Repeat only the lines below from the one containing "- Part III presents" through the one containing "device was lost.", inclusive, exactly as written.

[Source records]

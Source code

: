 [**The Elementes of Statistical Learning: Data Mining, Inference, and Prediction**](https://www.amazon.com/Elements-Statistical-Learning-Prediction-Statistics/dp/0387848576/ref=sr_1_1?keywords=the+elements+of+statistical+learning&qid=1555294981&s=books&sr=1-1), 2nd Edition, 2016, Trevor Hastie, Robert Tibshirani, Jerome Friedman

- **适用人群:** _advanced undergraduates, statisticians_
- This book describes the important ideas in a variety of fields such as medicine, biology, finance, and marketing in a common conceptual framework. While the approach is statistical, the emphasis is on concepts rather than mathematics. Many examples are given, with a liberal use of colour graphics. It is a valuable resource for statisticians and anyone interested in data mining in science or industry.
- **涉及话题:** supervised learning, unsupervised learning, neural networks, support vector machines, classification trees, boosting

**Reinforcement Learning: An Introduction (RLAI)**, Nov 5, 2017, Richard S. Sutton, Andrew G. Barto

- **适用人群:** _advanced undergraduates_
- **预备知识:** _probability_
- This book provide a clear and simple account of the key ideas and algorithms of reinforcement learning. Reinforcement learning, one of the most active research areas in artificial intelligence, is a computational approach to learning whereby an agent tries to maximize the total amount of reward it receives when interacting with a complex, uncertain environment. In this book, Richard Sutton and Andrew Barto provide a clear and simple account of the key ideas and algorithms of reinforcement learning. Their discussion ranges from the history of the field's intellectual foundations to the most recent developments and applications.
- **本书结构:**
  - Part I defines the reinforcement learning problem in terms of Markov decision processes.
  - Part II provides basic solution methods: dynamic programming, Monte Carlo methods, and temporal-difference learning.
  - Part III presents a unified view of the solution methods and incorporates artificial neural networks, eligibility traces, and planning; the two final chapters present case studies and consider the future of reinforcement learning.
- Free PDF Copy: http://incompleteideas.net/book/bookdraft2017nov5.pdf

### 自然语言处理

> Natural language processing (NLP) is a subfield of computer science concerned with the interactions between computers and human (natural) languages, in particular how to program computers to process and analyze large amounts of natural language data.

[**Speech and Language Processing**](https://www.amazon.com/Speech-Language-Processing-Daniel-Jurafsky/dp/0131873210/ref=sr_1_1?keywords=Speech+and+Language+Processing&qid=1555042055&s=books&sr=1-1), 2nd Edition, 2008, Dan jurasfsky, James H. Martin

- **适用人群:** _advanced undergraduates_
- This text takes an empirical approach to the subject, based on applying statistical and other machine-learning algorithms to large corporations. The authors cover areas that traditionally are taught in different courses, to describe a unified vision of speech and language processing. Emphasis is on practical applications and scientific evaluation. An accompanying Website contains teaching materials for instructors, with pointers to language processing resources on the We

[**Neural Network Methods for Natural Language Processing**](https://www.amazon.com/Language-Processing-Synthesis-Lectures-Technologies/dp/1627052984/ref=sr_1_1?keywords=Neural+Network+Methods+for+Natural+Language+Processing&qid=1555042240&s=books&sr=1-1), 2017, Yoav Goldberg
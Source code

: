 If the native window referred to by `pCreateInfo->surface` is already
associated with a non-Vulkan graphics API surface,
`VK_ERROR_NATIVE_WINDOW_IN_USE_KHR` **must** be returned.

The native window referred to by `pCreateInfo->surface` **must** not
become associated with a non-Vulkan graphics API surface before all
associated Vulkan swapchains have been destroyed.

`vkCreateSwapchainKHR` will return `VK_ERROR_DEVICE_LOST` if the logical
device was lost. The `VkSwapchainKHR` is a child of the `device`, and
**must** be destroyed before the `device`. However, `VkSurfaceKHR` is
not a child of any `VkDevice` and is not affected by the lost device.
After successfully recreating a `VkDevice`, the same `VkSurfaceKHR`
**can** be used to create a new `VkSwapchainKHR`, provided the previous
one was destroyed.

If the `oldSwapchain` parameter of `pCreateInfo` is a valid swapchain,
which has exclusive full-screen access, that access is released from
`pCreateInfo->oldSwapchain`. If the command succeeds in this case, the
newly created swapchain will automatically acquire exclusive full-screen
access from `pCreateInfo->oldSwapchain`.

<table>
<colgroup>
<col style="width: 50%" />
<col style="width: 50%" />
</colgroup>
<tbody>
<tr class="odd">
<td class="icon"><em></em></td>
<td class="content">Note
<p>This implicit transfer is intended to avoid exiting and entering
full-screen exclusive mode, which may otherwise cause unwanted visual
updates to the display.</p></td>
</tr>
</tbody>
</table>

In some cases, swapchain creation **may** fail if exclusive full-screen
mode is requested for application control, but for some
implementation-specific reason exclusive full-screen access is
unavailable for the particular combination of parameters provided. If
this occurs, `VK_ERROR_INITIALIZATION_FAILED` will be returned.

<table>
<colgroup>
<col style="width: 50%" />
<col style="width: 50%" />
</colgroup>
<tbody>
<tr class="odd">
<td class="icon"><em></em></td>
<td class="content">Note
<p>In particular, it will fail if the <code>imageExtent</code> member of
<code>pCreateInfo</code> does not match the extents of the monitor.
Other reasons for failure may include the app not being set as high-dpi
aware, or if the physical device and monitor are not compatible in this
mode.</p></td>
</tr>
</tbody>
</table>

[/Source records]

* _Exercise solution_
  - Part III presents a unified view of the solution methods and incorporates artificial neural networks, eligibility traces, and planning; the two final chapters present case studies and consider the future of reinforcement learning.
- Free PDF Copy: http://incompleteideas.net/book/bookdraft2017nov5.pdf

### 自然语言处理

> Natural language processing (NLP) is a subfield of computer science concerned with the interactions between computers and human (natural) languages, in particular how to program computers to process and analyze large amounts of natural language data.

[**Speech and Language Processing**](https://www.amazon.com/Speech-Language-Processing-Daniel-Jurafsky/dp/0131873210/ref=sr_1_1?keywords=Speech+and+Language+Processing&qid=1555042055&s=books&sr=1-1), 2nd Edition, 2008, Dan jurasfsky, James H. Martin

- **适用人群:** _advanced undergraduates_
- This text takes an empirical approach to the subject, based on applying statistical and other machine-learning algorithms to large corporations. The authors cover areas that traditionally are taught in different courses, to describe a unified vision of speech and language processing. Emphasis is on practical applications and scientific evaluation. An accompanying Website contains teaching materials for instructors, with pointers to language processing resources on the We

[**Neural Network Methods for Natural Language Processing**](https://www.amazon.com/Language-Processing-Synthesis-Lectures-Technologies/dp/1627052984/ref=sr_1_1?keywords=Neural+Network+Methods+for+Natural+Language+Processing&qid=1555042240&s=books&sr=1-1), 2017, Yoav Goldberg
Source code

: If the native window referred to by `pCreateInfo->surface` is already
associated with a non-Vulkan graphics API surface,
`VK_ERROR_NATIVE_WINDOW_IN_USE_KHR` **must** be returned.

The native window referred to by `pCreateInfo->surface` **must** not
become associated with a non-Vulkan graphics API surface before all
associated Vulkan swapchains have been destroyed.

`vkCreateSwapchainKHR` will return `VK_ERROR_DEVICE_LOST` if the logical
device was lost. The `VkSwapchainKHR` is a child of the `device`, and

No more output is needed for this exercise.